┌──

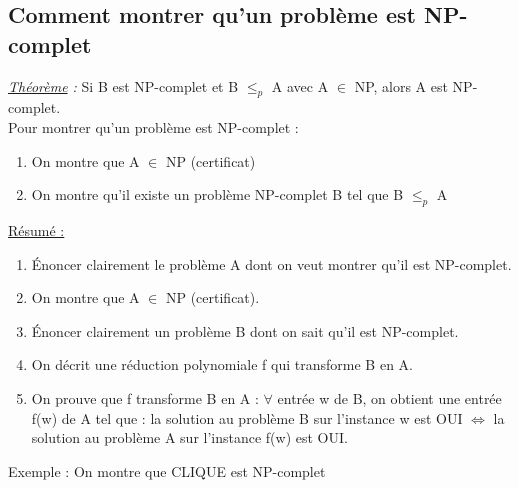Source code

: \documentclass[12pt,a4paper]{article}
\begin{document}
\subsection{Comment montrer qu'un problème est NP-complet}
\textit{\underline{Théorème} :} Si B est NP-complet et B $\leq_p$ A avec A $\in$ NP, alors A est NP-complet.\\
Pour montrer qu'un problème est NP-complet :
\begin{enumerate}
	\item On montre que A $\in$ NP (certificat)
	\item On montre qu'il existe un problème NP-complet B tel que B $\leq_p$ A
\end{enumerate}
\underline{Résumé :}
\begin{enumerate}
	\item Énoncer clairement le problème A dont on veut montrer qu'il est NP-complet.
	\item On montre que A $\in$ NP (certificat).
	\item Énoncer clairement un problème B dont on sait qu'il est NP-complet.
	\item On décrit une réduction polynomiale f qui transforme B en A.
	\item On prouve que f transforme B en A : $\forall$ entrée w de B, on obtient une entrée f(w) de A tel que : la solution au problème B sur l'instance w est OUI $\Leftrightarrow$ la solution au problème A sur l'instance f(w) est OUI.
\end{enumerate}
Exemple : On montre que CLIQUE est NP-complet
\end{document}
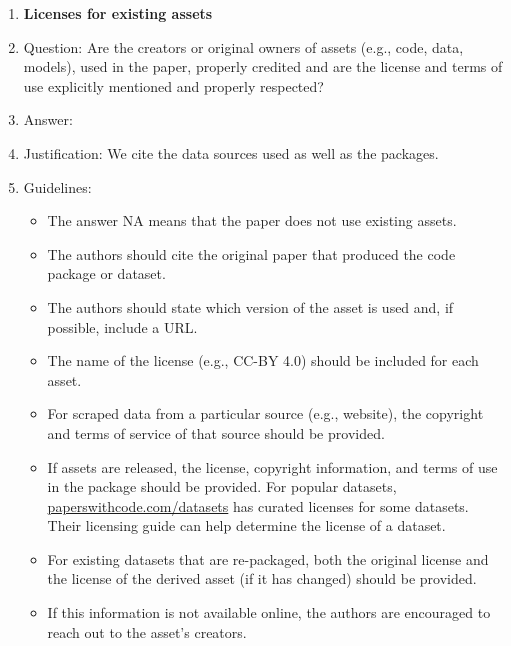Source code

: \documentclass{article}
\begin{document}
\begin{enumerate}
\item {\bf Licenses for existing assets}
    \item[] Question: Are the creators or original owners of assets (e.g., code, data, models), used in the paper, properly credited and are the license and terms of use explicitly mentioned and properly respected?
    \item[] Answer: \answerYes{}
    \item[] Justification: We cite the data sources used as well as the packages.
    \item[] Guidelines:
    \begin{itemize}
        \item The answer NA means that the paper does not use existing assets.
        \item The authors should cite the original paper that produced the code package or dataset.
        \item The authors should state which version of the asset is used and, if possible, include a URL.
        \item The name of the license (e.g., CC-BY 4.0) should be included for each asset.
        \item For scraped data from a particular source (e.g., website), the copyright and terms of service of that source should be provided.
        \item If assets are released, the license, copyright information, and terms of use in the package should be provided. For popular datasets, \url{paperswithcode.com/datasets} has curated licenses for some datasets. Their licensing guide can help determine the license of a dataset.
        \item For existing datasets that are re-packaged, both the original license and the license of the derived asset (if it has changed) should be provided.
        \item If this information is not available online, the authors are encouraged to reach out to the asset's creators.
    \end{itemize}


\end{enumerate}
\end{document}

└──

*What you are asked to do*.
All that is needed is the line containing "the asset's creators." and each line after it to the end of the data above, set down exactly.

*Solution for this problem*.
        \item If this information is not available online, the authors are encouraged to reach out to the asset's creators.
    \end{itemize}


\end{enumerate}
\end{document}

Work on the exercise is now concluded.